- _Assigned task_:
Search the data for the word "tasks" and copy each line that has it.

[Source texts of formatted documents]

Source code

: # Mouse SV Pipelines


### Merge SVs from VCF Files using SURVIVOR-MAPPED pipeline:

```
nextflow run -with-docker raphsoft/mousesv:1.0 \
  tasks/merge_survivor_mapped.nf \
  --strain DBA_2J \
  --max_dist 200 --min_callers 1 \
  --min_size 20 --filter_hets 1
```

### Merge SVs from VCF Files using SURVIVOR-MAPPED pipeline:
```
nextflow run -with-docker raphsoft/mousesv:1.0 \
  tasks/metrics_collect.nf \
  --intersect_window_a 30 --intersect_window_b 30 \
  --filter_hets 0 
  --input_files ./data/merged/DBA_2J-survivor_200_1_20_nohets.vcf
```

- _Answer to this task_:
  tasks/merge_survivor_mapped.nf \
  tasks/metrics_collect.nf \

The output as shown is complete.